しかし、私たちの肌は、本来、自ら潤いを保つ力を持っています。この力の源となっているのが、天然保湿因子(NMF)と呼ばれる成分です。NMFは、肌の表面にある角層細胞の中に存在し、スポンジのように水分を抱え込み、保持する役割を担っています。NMFは、様々な成分から構成されていますが、その中でも主要な成分の一つが、フィラグリンと呼ばれるたんぱく質です。

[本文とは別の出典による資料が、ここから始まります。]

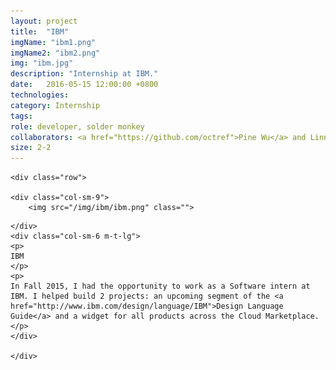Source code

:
 ```yaml
---
layout: project
title:  "IBM"
imgName: "ibm1.png"
imgName2: "ibm2.png"
img: "ibm.jpg"
description: "Internship at IBM."
date:   2016-05-15 12:00:00 +0800
technologies: 
category: Internship
tags: 
role: developer, solder monkey
collaborators: <a href="https://github.com/octref">Pine Wu</a> and Linna Li
size: 2-2
---
```

<div class="contain">

	<div class="row">

	<div class="col-sm-9">
		<img src="/img/ibm/ibm.png" class="">
<!-- 		<img src="/img/ibm/ibm2.png" class="m-t-md">
		<img src="/img/ibm/ibm-notes.jpg" class="m-t-md">
		<img src="/img/ibm/ibm-notes-2.jpg" class="m-t-md"> -->
	</div>
	<div class="col-sm-6 m-t-lg">
	<p>
	IBM
	</p>
	<p>
	In Fall 2015, I had the opportunity to work as a Software intern at IBM. I helped build 2 projects: an upcoming segment of the <a href="http://www.ibm.com/design/language/IBM">Design Language Guide</a> and a widget for all products across the Cloud Marketplace.
	</p>
	</div>

	</div>

</div>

フィラグリンは、角層細胞の中で分解され、アミノ酸などの保湿成分を生み出します。これらの保湿成分がNMFの主成分となり、肌の水分を保持する働きを助けます。フィラグリンが不足すると、NMFの生成が滞り、肌の保湿機能が低下してしまいます。その結果、肌は乾燥しやすくなり、かさつきや粉吹き、ひび割れなどの肌トラブルを引き起こしやすくなります。また、バリア機能が低下することで、外部からの刺激を受けやすくなり、炎症やかゆみなどの症状が現れることもあります。

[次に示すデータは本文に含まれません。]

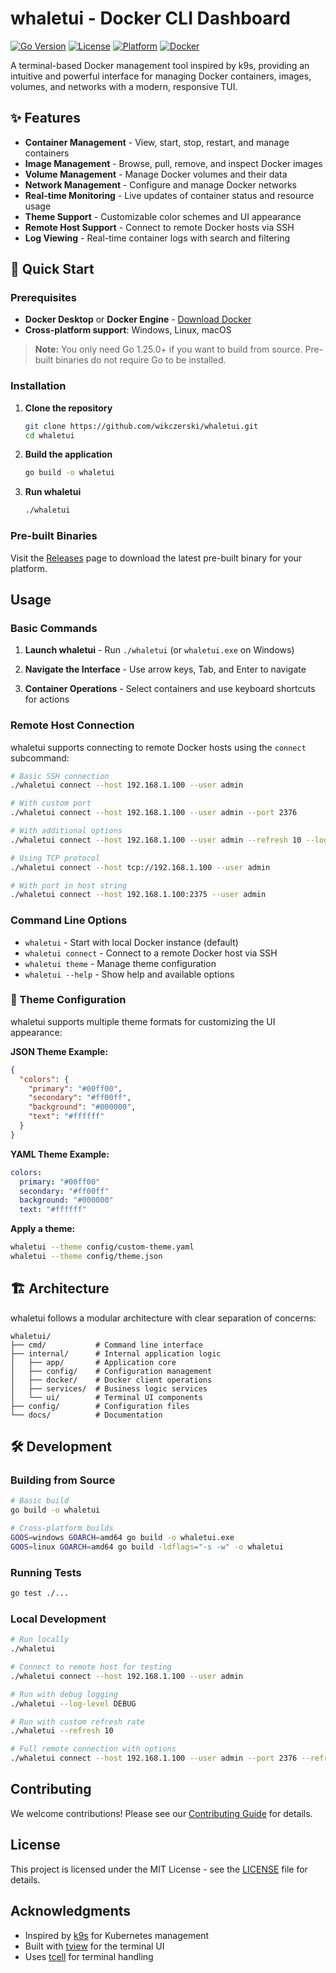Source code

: # whaletui - Docker CLI Dashboard

[![Go Version](https://img.shields.io/badge/Go-1.25.0+-blue.svg)](https://golang.org)
[![License](https://img.shields.io/badge/License-MIT-green.svg)](LICENSE)
[![Platform](https://img.shields.io/badge/Platform-Cross--Platform-blue.svg)]()
[![Docker](https://img.shields.io/badge/Docker-Required-blue.svg)](https://docker.com)

A terminal-based Docker management tool inspired by k9s, providing an intuitive and powerful interface for managing Docker containers, images, volumes, and networks with a modern, responsive TUI.

## ✨ Features

- **Container Management** - View, start, stop, restart, and manage containers
- **Image Management** - Browse, pull, remove, and inspect Docker images
- **Volume Management** - Manage Docker volumes and their data
- **Network Management** - Configure and manage Docker networks
- **Real-time Monitoring** - Live updates of container status and resource usage
- **Theme Support** - Customizable color schemes and UI appearance
- **Remote Host Support** - Connect to remote Docker hosts via SSH
- **Log Viewing** - Real-time container logs with search and filtering

## 🚀 Quick Start

### Prerequisites

- **Docker Desktop** or **Docker Engine** - [Download Docker](https://docker.com/products/docker-desktop/)
- **Cross-platform support**: Windows, Linux, macOS

> **Note:** You only need Go 1.25.0+ if you want to build from source. Pre-built binaries do not require Go to be installed.

### Installation

1. **Clone the repository**
   ```bash
   git clone https://github.com/wikczerski/whaletui.git
   cd whaletui
   ```

2. **Build the application**
   ```bash
   go build -o whaletui
   ```

3. **Run whaletui**
   ```bash
   ./whaletui
   ```

### Pre-built Binaries

Visit the [Releases](https://github.com/wikczerski/whaletui/releases) page to download the latest pre-built binary for your platform.

## Usage

### Basic Commands

1. **Launch whaletui** - Run `./whaletui` (or `whaletui.exe` on Windows)

2. **Navigate the Interface** - Use arrow keys, Tab, and Enter to navigate

3. **Container Operations** - Select containers and use keyboard shortcuts for actions

### Remote Host Connection

whaletui supports connecting to remote Docker hosts using the `connect` subcommand:

```bash
# Basic SSH connection
./whaletui connect --host 192.168.1.100 --user admin

# With custom port
./whaletui connect --host 192.168.1.100 --user admin --port 2376

# With additional options
./whaletui connect --host 192.168.1.100 --user admin --refresh 10 --log-level DEBUG

# Using TCP protocol
./whaletui connect --host tcp://192.168.1.100 --user admin

# With port in host string
./whaletui connect --host 192.168.1.100:2375 --user admin
```

### Command Line Options

- `whaletui` - Start with local Docker instance (default)
- `whaletui connect` - Connect to a remote Docker host via SSH
- `whaletui theme` - Manage theme configuration
- `whaletui --help` - Show help and available options

### 🎨 Theme Configuration

whaletui supports multiple theme formats for customizing the UI appearance:

**JSON Theme Example:**
```json
{
  "colors": {
    "primary": "#00ff00",
    "secondary": "#ff00ff",
    "background": "#000000",
    "text": "#ffffff"
  }
}
```

**YAML Theme Example:**
```yaml
colors:
  primary: "#00ff00"
  secondary: "#ff00ff"
  background: "#000000"
  text: "#ffffff"
```

**Apply a theme:**
```bash
whaletui --theme config/custom-theme.yaml
whaletui --theme config/theme.json
```

## 🏗️ Architecture

whaletui follows a modular architecture with clear separation of concerns:

```
whaletui/
├── cmd/           # Command line interface
├── internal/      # Internal application logic
│   ├── app/       # Application core
│   ├── config/    # Configuration management
│   ├── docker/    # Docker client operations
│   ├── services/  # Business logic services
│   └── ui/        # Terminal UI components
├── config/        # Configuration files
└── docs/          # Documentation
```

## 🛠️ Development

### Building from Source

```bash
# Basic build
go build -o whaletui

# Cross-platform builds
GOOS=windows GOARCH=amd64 go build -o whaletui.exe
GOOS=linux GOARCH=amd64 go build -ldflags="-s -w" -o whaletui
```

### Running Tests

```bash
go test ./...
```

### Local Development

```bash
# Run locally
./whaletui

# Connect to remote host for testing
./whaletui connect --host 192.168.1.100 --user admin

# Run with debug logging
./whaletui --log-level DEBUG

# Run with custom refresh rate
./whaletui --refresh 10

# Full remote connection with options
./whaletui connect --host 192.168.1.100 --user admin --port 2376 --refresh 10 --log-level DEBUG
```

## Contributing

We welcome contributions! Please see our [Contributing Guide](CONTRIBUTING.md) for details.

## License

This project is licensed under the MIT License - see the [LICENSE](LICENSE) file for details.

## Acknowledgments

- Inspired by [k9s](https://k9scli.io/) for Kubernetes management
- Built with [tview](https://github.com/rivo/tview) for the terminal UI
- Uses [tcell](https://github.com/gdamore/tcell) for terminal handling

健康な肌を保つためには、フィラグリンを生成する力を維持することが重要です。バランスの良い食事や十分な睡眠、適度な運動を心がけ、肌の健康を維持しましょう。また、保湿効果の高い化粧水や乳液などで肌の水分を補い、乾燥から肌を守りましょう。洗顔の際は、ゴシゴシこすらず、優しく洗うように心がけてください。洗顔料は、洗浄力の強すぎるものは避け、肌に優しいものを選びましょう。タオルで顔を拭く際も、ゴシゴシこすらず、優しく押さえるようにして水分を拭き取ってください。